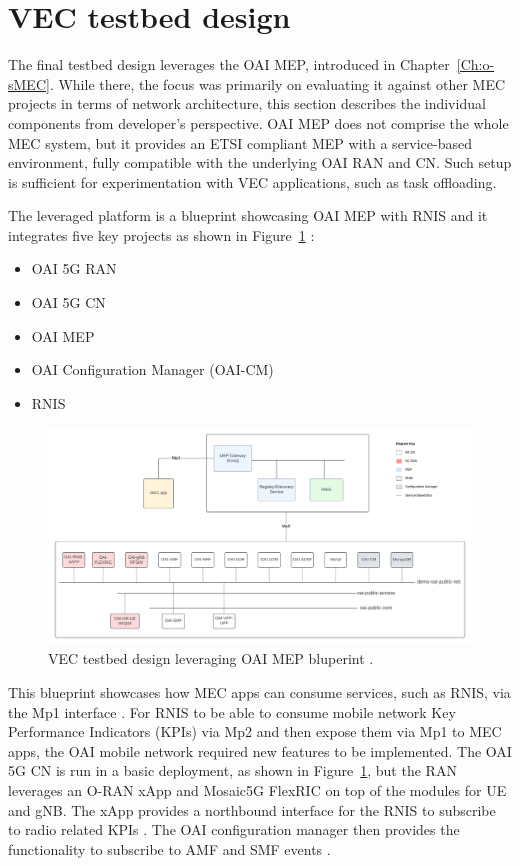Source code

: \documentclass[12pt,a4paper,twoside]{report}
\begin{document}
\section{VEC testbed design}
The final testbed design leverages the OAI MEP, introduced in Chapter~\ref{Ch:o-sMEC}. While there, the focus was primarily on evaluating it against other MEC projects in terms of network architecture, this section describes the individual components from developer’s perspective. OAI MEP does not comprise the whole MEC system, but it provides an ETSI compliant MEP with a service-based environment, fully compatible with the underlying OAI RAN and CN. Such setup is sufficient for experimentation with VEC applications, such as task offloading.

The leveraged platform is a blueprint showcasing OAI MEP with RNIS and it integrates five key projects as shown in Figure~\ref{F:VEC-tstbed-arch} \cite{oai-blueprint-git}:
%
\begin{itemize}
	\item OAI 5G RAN
	\item OAI 5G CN
	\item OAI MEP
	\item OAI Configuration Manager (OAI-CM)
	\item RNIS
\end{itemize}
%
\begin{figure}[ht]
	\centering
	\begin{sideways}
		\includegraphics[width=20cm]{./images/OAI-MEP-parts.png} 	
	\end{sideways}
	\caption{VEC testbed design leveraging OAI MEP bluperint \cite{oai-blueprint-git}.}
	\label{F:VEC-tstbed-arch}
\end{figure}
%
\FloatBarrier
This blueprint showcases how MEC apps can consume services, such as RNIS, via the Mp1 interface \cite{oai-blueprint-git}. For RNIS to be able to consume mobile network Key Performance Indicators (KPIs) via Mp2 and then expose them via Mp1 to MEC apps, the OAI mobile network required new features to be implemented. The OAI 5G CN is run in a basic deployment, as shown in Figure~\ref{F:VEC-tstbed-arch}, but the RAN leverages an O-RAN xApp and Mosaic5G FlexRIC on top of the modules for UE and gNB. The xApp provides a northbound interface for the RNIS to subscribe to radio related KPIs \cite{oai-rnis-git}. The OAI configuration manager then provides the functionality to subscribe to AMF and SMF events \cite{oai-cm-git}.
\end{document}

**Aim of the exercise**
For the material above, give every line again exactly and leave out the pictures.

**Solution for this task**
Source code

: \documentclass[12pt,a4paper,twoside]{report}
\begin{document}
\section{VEC testbed design}
The final testbed design leverages the OAI MEP, introduced in Chapter~\ref{Ch:o-sMEC}. While there, the focus was primarily on evaluating it against other MEC projects in terms of network architecture, this section describes the individual components from developer’s perspective. OAI MEP does not comprise the whole MEC system, but it provides an ETSI compliant MEP with a service-based environment, fully compatible with the underlying OAI RAN and CN. Such setup is sufficient for experimentation with VEC applications, such as task offloading.

The leveraged platform is a blueprint showcasing OAI MEP with RNIS and it integrates five key projects as shown in Figure~\ref{F:VEC-tstbed-arch} \cite{oai-blueprint-git}:
%
\begin{itemize}
	\item OAI 5G RAN
	\item OAI 5G CN
	\item OAI MEP
	\item OAI Configuration Manager (OAI-CM)
	\item RNIS
\end{itemize}
%
\begin{figure}[ht]
	\centering
	\begin{sideways}
		\includegraphics[width=20cm]{./images/OAI-MEP-parts.png} 	
	\end{sideways}
	\caption{VEC testbed design leveraging OAI MEP bluperint \cite{oai-blueprint-git}.}
	\label{F:VEC-tstbed-arch}
\end{figure}
%
\FloatBarrier
This blueprint showcases how MEC apps can consume services, such as RNIS, via the Mp1 interface \cite{oai-blueprint-git}. For RNIS to be able to consume mobile network Key Performance Indicators (KPIs) via Mp2 and then expose them via Mp1 to MEC apps, the OAI mobile network required new features to be implemented. The OAI 5G CN is run in a basic deployment, as shown in Figure~\ref{F:VEC-tstbed-arch}, but the RAN leverages an O-RAN xApp and Mosaic5G FlexRIC on top of the modules for UE and gNB. The xApp provides a northbound interface for the RNIS to subscribe to radio related KPIs \cite{oai-rnis-git}. The OAI configuration manager then provides the functionality to subscribe to AMF and SMF events \cite{oai-cm-git}.
\end{document}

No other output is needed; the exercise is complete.